Sombre églogue

By Louis Bouilhet

Written 1869-01-01 - 1869-01-01

L'ombre sans lune a couvert la campagne ;

Où t'en vas-tu, pâtre silencieux ?

Ô voyageur, le souci m'accompagne,

Et, quand tout dort, je marche sous les cieux.

Sans voix qui bêle et sans grelot qui sonne,

Ton noir troupeau s'allonge dans la nuit !…

Ô voyageur, ne le dis à personne,

Il est muet le troupeau qui me suit !

Ce ne sont donc ni des boeufs ni des chèvres

Que tu conduis, ô pâtre, avant le jour ?

Ce chalumeau tout usé par tes lèvres

Ne sait donc pas quelque refrain d'amour ?

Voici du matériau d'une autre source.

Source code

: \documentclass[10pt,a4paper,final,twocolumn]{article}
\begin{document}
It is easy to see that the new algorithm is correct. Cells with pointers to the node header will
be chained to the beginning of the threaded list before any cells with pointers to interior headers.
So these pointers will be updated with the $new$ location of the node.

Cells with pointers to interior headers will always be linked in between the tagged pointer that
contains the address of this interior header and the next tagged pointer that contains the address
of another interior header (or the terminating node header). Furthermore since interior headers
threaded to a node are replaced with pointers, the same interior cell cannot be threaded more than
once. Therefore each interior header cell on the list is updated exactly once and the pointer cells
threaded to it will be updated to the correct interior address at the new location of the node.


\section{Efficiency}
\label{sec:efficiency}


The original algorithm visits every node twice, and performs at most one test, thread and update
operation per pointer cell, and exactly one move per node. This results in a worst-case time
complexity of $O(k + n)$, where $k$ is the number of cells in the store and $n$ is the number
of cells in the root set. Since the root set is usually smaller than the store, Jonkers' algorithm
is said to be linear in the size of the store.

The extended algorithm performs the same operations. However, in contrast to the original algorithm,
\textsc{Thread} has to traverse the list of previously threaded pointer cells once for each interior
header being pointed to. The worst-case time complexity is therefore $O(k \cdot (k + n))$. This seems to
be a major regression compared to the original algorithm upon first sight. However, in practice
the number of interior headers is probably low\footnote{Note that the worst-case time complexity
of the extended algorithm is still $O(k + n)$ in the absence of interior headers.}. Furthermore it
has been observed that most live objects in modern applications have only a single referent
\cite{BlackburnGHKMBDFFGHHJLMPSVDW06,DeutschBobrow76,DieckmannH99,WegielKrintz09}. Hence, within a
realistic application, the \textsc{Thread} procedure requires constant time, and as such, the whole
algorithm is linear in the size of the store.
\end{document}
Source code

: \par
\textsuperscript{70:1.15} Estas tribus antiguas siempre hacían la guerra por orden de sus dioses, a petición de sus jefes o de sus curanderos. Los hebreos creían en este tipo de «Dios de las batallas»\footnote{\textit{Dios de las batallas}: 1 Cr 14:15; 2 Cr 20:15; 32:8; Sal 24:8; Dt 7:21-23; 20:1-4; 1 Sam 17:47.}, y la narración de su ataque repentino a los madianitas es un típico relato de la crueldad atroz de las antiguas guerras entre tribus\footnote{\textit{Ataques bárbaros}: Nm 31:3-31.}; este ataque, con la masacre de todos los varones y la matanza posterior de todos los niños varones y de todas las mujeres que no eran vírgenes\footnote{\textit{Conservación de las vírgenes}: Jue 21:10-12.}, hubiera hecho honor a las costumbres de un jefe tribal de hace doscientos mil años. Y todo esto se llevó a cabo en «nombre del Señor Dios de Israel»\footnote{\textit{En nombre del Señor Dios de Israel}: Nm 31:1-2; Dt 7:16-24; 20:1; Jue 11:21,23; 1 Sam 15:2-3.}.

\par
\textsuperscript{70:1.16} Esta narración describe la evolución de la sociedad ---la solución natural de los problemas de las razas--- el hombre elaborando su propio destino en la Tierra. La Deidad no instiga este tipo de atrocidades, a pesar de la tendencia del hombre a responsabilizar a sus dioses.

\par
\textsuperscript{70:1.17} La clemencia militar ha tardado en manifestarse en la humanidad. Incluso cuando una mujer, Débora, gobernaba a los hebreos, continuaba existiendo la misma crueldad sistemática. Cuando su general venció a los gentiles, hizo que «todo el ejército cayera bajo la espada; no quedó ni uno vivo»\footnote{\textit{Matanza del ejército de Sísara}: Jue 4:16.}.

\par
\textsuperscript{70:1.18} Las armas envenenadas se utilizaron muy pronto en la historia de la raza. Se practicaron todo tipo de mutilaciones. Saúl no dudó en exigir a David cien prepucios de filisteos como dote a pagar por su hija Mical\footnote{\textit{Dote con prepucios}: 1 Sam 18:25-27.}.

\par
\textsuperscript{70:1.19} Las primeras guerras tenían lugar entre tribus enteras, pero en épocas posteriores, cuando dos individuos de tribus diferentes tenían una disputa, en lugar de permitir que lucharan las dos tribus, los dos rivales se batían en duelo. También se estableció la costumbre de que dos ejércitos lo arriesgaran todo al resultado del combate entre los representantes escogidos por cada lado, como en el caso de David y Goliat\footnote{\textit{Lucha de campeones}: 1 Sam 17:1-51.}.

J'ai dans ma flûte un refrain lamentable ;

J'ai dans mon âme un hymne de douleurs

Qui fait, en cercle, autour de mon étable,

Tomber les nids et se faner les fleurs !

Mais… ce troupeau ! Qu'ai-je vu ?… je frissonne !…

Spectres hideux, à la tombe échappés !

Ô voyageur, ne le dis à personne,

C'est le troupeau de mes désirs trompés !

Ciel ! Comme on voit, là-bas, grandir la foule !

Leur nombre échappe à mes regards perclus !

Ne compte pas ! Chaque instant qui s'écoule

Derrière moi, laisse un monstre de plus.

Quel Dieu t'enchaîne à ce troupeau farouche ?

Viens, ô berger, dans nos vallons fleuris,

Un rossignol chante au bord de ma couche,

Mon toit de paille est tout brodé d'iris !…

Oh ! Voyageur, dans tes vallons fidèles

Je ne veux pas montrer ce front pâli.

Nous allons paître au champ des asphodèles,

Nous allons boire aux fleuves de l'oubli !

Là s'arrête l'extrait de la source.